WHAT TO WORK ON ->
Pick out each line below containing "groupId".
----------
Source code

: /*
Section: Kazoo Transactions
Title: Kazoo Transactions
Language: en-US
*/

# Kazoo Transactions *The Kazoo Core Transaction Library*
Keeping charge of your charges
----------
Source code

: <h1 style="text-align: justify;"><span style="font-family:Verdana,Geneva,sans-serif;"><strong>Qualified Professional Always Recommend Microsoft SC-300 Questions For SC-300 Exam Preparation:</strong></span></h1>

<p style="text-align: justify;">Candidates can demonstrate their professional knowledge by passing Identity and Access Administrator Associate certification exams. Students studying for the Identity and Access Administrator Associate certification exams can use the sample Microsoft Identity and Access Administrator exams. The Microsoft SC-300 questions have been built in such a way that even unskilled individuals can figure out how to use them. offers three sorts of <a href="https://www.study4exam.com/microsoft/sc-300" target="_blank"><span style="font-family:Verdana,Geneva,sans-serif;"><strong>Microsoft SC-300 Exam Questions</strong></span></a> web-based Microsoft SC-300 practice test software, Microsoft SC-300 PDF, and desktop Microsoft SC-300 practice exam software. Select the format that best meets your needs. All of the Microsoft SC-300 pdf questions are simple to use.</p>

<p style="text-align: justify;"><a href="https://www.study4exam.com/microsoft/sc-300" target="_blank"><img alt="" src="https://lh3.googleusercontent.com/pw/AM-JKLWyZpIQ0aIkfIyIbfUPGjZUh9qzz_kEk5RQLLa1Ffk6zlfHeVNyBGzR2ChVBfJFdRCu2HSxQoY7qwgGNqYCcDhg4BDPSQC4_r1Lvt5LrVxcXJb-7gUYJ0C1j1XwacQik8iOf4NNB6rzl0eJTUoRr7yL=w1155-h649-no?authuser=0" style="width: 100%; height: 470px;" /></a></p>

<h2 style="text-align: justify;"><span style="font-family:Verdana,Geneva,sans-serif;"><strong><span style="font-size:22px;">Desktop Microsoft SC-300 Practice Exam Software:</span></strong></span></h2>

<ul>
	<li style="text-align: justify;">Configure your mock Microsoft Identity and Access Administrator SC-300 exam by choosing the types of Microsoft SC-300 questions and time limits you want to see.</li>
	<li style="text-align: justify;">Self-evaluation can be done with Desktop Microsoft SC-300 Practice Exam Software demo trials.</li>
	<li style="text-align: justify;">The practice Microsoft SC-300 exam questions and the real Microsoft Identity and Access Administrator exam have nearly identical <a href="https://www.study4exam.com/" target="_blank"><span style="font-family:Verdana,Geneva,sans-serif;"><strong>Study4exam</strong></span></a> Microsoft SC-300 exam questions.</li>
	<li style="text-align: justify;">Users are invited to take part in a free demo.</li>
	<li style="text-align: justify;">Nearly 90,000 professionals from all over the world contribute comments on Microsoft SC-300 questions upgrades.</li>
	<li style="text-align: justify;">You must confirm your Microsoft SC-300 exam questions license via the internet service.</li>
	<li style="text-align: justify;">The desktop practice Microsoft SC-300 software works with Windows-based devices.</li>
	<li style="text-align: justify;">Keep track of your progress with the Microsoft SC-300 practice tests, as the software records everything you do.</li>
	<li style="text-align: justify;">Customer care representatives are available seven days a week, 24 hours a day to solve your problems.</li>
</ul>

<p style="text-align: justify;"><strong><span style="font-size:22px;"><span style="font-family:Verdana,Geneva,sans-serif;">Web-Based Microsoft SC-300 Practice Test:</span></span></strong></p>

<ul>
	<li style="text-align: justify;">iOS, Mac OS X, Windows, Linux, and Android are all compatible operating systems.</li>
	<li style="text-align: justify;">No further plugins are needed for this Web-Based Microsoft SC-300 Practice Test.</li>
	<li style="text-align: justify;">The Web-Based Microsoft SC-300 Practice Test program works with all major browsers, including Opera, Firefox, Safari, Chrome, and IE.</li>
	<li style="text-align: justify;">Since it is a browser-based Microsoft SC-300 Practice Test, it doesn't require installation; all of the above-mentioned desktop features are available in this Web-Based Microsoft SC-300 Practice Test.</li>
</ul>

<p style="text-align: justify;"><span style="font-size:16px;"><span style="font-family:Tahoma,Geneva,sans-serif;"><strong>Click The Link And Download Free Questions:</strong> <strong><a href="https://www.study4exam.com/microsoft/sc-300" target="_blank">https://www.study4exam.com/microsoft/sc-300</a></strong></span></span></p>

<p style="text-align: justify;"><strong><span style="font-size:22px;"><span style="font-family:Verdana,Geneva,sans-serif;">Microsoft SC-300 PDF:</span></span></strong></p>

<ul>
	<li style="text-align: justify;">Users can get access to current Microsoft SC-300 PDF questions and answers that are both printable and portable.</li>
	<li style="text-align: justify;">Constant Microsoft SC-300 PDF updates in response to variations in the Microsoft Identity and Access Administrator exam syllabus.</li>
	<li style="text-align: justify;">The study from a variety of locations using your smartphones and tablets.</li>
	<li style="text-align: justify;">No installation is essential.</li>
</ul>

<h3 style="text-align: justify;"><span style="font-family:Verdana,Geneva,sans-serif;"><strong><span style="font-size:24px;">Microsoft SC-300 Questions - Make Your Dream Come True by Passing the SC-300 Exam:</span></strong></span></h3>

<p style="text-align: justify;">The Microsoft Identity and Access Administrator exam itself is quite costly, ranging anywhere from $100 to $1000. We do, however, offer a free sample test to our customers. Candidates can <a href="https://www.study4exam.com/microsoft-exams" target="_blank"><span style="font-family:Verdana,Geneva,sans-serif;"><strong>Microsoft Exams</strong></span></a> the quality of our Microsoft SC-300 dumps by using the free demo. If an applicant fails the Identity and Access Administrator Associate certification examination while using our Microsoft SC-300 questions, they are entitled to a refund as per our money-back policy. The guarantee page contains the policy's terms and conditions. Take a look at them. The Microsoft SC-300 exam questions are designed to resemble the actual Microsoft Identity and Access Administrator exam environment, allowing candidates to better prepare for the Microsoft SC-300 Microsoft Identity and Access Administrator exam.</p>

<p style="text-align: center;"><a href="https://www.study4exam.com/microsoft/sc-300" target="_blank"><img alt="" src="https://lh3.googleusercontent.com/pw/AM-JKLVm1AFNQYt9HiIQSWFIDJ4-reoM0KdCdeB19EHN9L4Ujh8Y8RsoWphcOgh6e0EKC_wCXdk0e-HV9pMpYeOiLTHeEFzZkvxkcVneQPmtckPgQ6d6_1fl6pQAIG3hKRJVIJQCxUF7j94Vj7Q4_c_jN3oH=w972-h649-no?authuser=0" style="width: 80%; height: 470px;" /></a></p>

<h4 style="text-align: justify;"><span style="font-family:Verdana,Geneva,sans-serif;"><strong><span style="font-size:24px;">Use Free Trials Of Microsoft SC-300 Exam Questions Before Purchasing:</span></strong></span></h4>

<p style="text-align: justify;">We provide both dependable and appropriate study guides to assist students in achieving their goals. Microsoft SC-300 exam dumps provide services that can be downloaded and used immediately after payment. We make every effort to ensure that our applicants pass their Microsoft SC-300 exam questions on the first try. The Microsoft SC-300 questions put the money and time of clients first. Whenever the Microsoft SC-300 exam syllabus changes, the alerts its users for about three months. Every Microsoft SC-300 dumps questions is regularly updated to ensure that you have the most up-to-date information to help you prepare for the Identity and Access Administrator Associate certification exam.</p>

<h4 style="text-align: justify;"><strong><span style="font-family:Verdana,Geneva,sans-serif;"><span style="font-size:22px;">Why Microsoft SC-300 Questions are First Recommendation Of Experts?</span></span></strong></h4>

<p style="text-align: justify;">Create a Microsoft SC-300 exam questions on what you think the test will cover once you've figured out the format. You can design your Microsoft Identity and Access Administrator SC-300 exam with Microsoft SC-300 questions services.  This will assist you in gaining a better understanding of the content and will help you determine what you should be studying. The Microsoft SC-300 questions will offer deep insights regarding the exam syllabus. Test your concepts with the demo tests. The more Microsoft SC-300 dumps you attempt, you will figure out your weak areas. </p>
----------
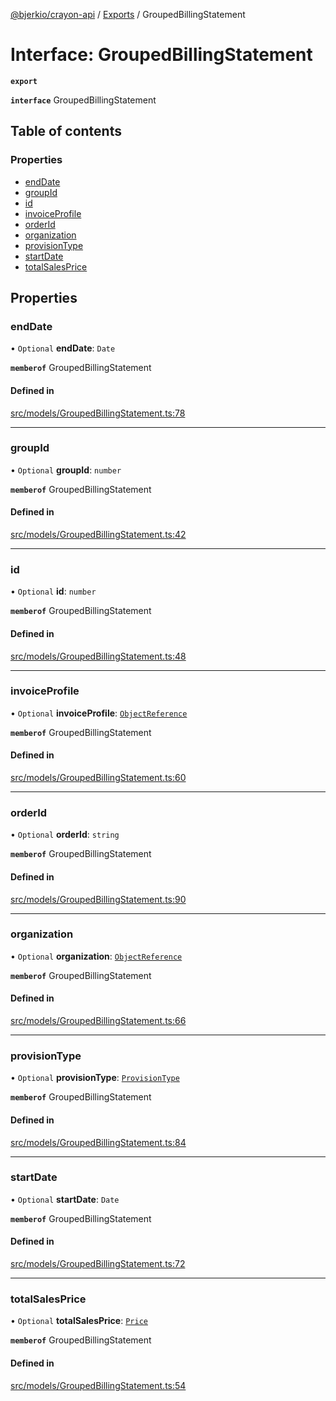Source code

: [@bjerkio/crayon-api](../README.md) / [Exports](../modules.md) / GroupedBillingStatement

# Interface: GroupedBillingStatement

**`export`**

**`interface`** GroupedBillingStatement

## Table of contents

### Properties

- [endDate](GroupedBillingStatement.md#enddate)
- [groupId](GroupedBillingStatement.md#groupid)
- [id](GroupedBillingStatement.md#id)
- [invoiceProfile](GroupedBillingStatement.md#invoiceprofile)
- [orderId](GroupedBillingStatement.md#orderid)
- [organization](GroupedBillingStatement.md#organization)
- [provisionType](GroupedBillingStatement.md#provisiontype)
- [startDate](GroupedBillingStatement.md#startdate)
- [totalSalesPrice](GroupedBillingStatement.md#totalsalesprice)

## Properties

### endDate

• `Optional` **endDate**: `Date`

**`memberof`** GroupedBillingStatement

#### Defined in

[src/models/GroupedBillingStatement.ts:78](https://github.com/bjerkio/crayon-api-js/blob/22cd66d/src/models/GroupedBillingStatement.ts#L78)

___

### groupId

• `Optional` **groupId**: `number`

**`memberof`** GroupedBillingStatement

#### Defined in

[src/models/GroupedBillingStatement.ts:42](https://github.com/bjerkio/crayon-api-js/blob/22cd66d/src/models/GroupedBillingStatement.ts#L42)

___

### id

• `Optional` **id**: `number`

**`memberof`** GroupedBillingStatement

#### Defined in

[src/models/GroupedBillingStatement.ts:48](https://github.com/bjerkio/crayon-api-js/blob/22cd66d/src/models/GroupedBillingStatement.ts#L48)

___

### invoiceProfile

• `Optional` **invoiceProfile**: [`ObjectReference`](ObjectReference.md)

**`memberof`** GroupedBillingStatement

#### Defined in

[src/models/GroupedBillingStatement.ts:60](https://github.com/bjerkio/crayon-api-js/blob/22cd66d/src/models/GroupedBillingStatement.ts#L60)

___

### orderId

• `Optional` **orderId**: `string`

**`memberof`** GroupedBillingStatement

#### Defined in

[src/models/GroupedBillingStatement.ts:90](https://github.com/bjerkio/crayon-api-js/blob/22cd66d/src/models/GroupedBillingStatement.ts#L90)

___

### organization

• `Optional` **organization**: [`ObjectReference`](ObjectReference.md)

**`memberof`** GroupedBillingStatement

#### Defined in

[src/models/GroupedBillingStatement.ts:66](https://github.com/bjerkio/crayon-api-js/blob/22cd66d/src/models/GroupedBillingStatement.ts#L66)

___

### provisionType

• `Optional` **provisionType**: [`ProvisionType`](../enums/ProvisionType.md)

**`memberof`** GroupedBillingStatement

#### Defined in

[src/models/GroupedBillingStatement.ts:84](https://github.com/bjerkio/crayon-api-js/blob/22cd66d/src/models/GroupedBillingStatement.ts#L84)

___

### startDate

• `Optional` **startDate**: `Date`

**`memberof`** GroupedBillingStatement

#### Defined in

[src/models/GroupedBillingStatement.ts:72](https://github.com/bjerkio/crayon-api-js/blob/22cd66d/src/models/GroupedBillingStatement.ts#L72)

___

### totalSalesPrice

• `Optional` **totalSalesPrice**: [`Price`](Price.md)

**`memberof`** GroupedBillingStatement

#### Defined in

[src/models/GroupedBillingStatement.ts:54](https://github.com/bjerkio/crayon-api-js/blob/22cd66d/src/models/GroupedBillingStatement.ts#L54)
----------
SOLUTION ->
- [groupId](GroupedBillingStatement.md#groupid)
### groupId
• `Optional` **groupId**: `number`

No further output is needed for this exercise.